Every day, companies’ employees perform activities to provide services (or products) to their customers. A sequence of such activities is known as a business process. In other words, a business process is what a company does to provide a service or a product to a customer. The quality and the efficiency of a business process directly influence the customer experience. In a competitive business environment, achieving a great customer experience is fundamental to be a successful company. For this reason, companies are interested in identifying their business processes to analyse and improve them.

To analyse and improve a business process, it is necessary to document it. Business process documentation can have different forms, for example, textual (e.g. natural language process description) or graphical description. This thesis focuses on graphical representations of business processes, known as business process models. Drawing such process models manually can be time-consuming because of the time it takes to collect detailed information about the execution of the process. Indeed, traditional process discovery and modelling methods include: interviews of the process participants (i.e. the employees executing the business process), or direct observation of the process execution. On top of that, manually drawn process models are often incomplete because it is difficult to uncover every possible execution path in the process via manual information collection.

In recent years, following the design and development of advanced information systems and software technologies, a new method for discovering and modelling business processes came into play:  Automated Process Discovery.  Automated process discovery applications allow business analysts to exploit process’ execution data recorded by enterprise information systems to automatically discover process models. Discovering high-quality process models is extremely important to reduce the time spent enhancing them and to avoid mistakes during process analysis. The quality of an automatically discovered process model usually depends on both the input data and the automated process discovery application that is used.

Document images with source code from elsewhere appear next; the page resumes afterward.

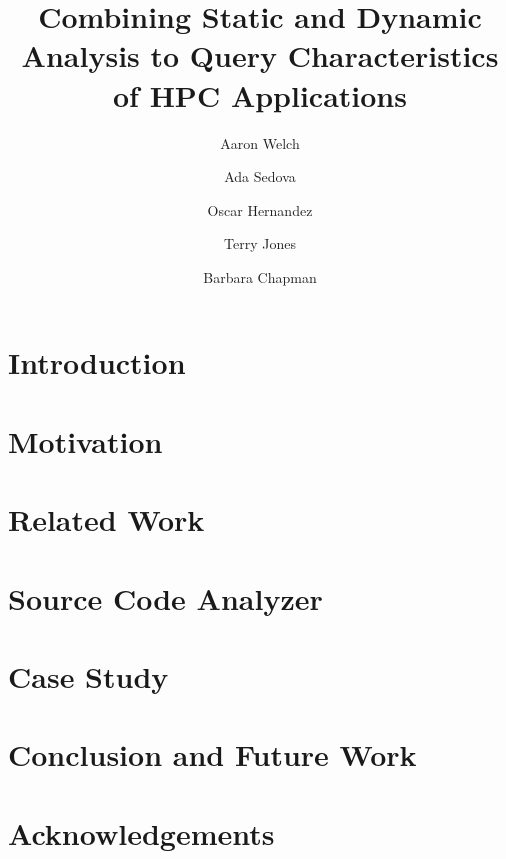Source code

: \documentclass[conference]{IEEEtran}
\begin{document}
\title{\LARGE \bf
Combining Static and Dynamic Analysis to Query Characteristics of \acs{HPC} Applications
}
\author[1, 2]{Aaron Welch}
\author[1]{Ada Sedova}
\author[1]{Oscar Hernandez}
\author[1]{Terry Jones}
\author[3]{Barbara Chapman}

\maketitle
\begin{abstract}

\end{abstract}
\section{Introduction}
\label{sec:intro}

\section{Motivation}
\label{sec:motivation}

\section{Related Work}
\label{sec:related}

\section{Source Code Analyzer}
\label{sec:analysis}

\section{Case Study}
\label{sec:casestudy}

\section{Conclusion and Future Work}
\label{sec:conclusion}

\section*{Acknowledgements}
\label{sec:ack}



\end{document}
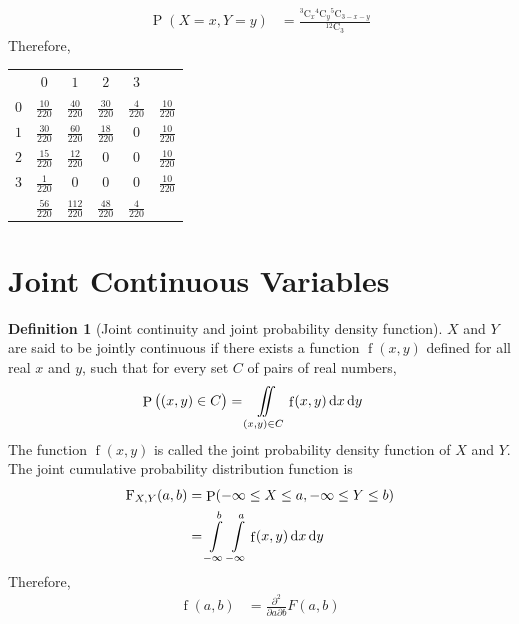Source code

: \documentclass[titlepage, fleqn, a4paper, 12pt, twoside]{article}
\theoremstyle{definition}
\newtheorem{definition}{Definition}
\theoremstyle{theorem}
\DeclareMathOperator{\prob}{\mathrm{P}}
\DeclareMathOperator{\pdf}{\mathrm{f}}
\newcommand*{\comb}[2]{{}^{#1}\mathrm{C}_{#2}}%
\newcommand*{\cdf}[1]{\mathrm{F}_{#1}}
\begin{document}
\begin{solution}
	\begin{align*}
		\prob(X = x , Y = y) & = \frac{\comb{3}{x} \comb{4}{y} \comb{5}{3 - x - y}}{\comb{12}{3}}
	\end{align*}
	Therefore,
	\begin{table}[H]
		\centering
		\begin{tabular}{c c c c c c}
                            & $0$              & $1$               & $2$              & $3$             &                  \\
			$0$ & $\frac{10}{220}$ & $\frac{40}{220}$  & $\frac{30}{220}$ & $\frac{4}{220}$ & $\frac{10}{220}$ \\
			$1$ & $\frac{30}{220}$ & $\frac{60}{220}$  & $\frac{18}{220}$ & $0$             & $\frac{10}{220}$ \\
			$2$ & $\frac{15}{220}$ & $\frac{12}{220}$  & $0$              & $0$             & $\frac{10}{220}$ \\
			$3$ & $\frac{1}{220}$  & $0$               & $0$              & $0$             & $\frac{10}{220}$ \\
                            & $\frac{56}{220}$ & $\frac{112}{220}$ & $\frac{48}{220}$ & $\frac{4}{220}$ &                  \\
		\end{tabular}
	\end{table}
\end{solution}

\section{Joint Continuous Variables}

\begin{definition}[Joint continuity and joint probability density function]
	$X$ and $Y$ are said to be jointly continuous if there exists a function $\pdf(x,y)$ defined for all real $x$ and $y$, such that for every set $C$ of pairs of real numbers,
	\begin{align*}
		\prob\left( (x,y) \in C \right) & = \iint\limits_{(x,y) \in C} \pdf(x,y) \dif x \dif y
	\end{align*}
	The function $\pdf(x,y)$ is called the joint probability density function of $X$ and $Y$.\\
	The joint cumulative probability distribution function is
	\begin{align*}
		\cdf{X,Y}(a,b) & = \prob(-\infty \le X \le a , -\infty \le Y \le b) \\
                               & = \int\limits_{-\infty}^{b} \int\limits_{-\infty}^{a} \pdf(x,y) \dif x \dif y
	\end{align*}
	Therefore,
	\begin{align*}
		\pdf(a,b) & = \frac{\partial^2}{\partial a \partial b} F(a,b)
	\end{align*}
\end{definition}
\end{document}
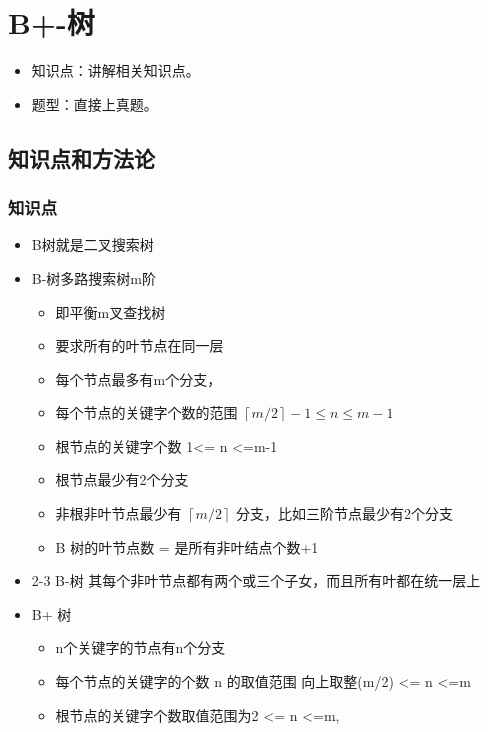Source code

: \chapter{B+-树}
\label{chap6}
\begin{itemize}[noitemsep,topsep=0pt,parsep=0pt,partopsep=0pt]
	\item 知识点：讲解相关知识点。
	\item 题型：直接上真题。
\end{itemize}

\section{知识点和方法论}

\subsection{知识点}
\begin{itemize}[noitemsep,topsep=0pt,parsep=0pt,partopsep=0pt]
	\item B树就是二叉搜索树
	\item B-树多路搜索树m阶
	\begin{itemize}[noitemsep,topsep=0pt,parsep=0pt,partopsep=0pt]
			\item 即平衡m叉查找树
			\item 要求所有的叶节点在同一层
			\item 每个节点最多有m个分支，
			\item 每个节点的关键字个数的范围 $\left \lceil m/2 \right \rceil -1  \le n \le m-1 $
			\item 根节点的关键字个数     1<= n <=m-1 
			\item 根节点最少有2个分支
			\item 非根非叶节点最少有 $\left \lceil m/2 \right \rceil$  分支，比如三阶节点最少有2个分支
			\item B 树的叶节点数 = 是所有非叶结点个数+1
	\end{itemize}
	\item 2-3 B-树 其每个非叶节点都有两个或三个子女，而且所有叶都在统一层上
	\item B+ 树
	\begin{itemize}[noitemsep,topsep=0pt,parsep=0pt,partopsep=0pt]
		\item n个关键字的节点有n个分支
		\item 每个节点的关键字的个数 n 的取值范围    向上取整(m/2) <= n <=m
        \item 根节点的关键字个数取值范围为2 <= n <=m,
	\end{itemize}
\end{itemize}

In this thesis, first, we explore the currently available automated process discovery applications, to identify what are their strengths and limitations. Precisely, we provide an overview of the previous research studies that proposed applications to perform automated process discovery, we compare these applications by running our designed benchmark, and we provide an in-depth analysis of the benchmark results that highlight the strengths and limitations of the existing automated process discovery applications.

The first ever online PhD defence at the University of Tartu using Zoom

Following the results of our benchmark, the thesis describes new algorithms that can overcome the limitations identified in existing automated process discovery applications. We combine our new algorithms into an automated process discovery application called Split Miner, and we show that it is faster than existing applications and consistently more accurate.

Furthermore, we propose a new method to measure the accuracy of automatically discovered process models in a fine-grained manner, yet approximate. Such an approximation is required to improve the speed during the analysis of the accuracy of automatically discovered process models. We show that our accuracy measures provide results that are in-line with those outputted by existing accuracy measures while outperforming the latter in terms of time required to calculate the accuracy.

Finally, we leverage our new accuracy measures to design an optimization method that can improve the quality of a specific subset of automated process discovery applications, which also include our Split Miner. We show that by applying our optimization method, the automated process discovery applications can discover process models having an accuracy higher than those discovered without our optimization method, at the cost of a small increment of the execution time.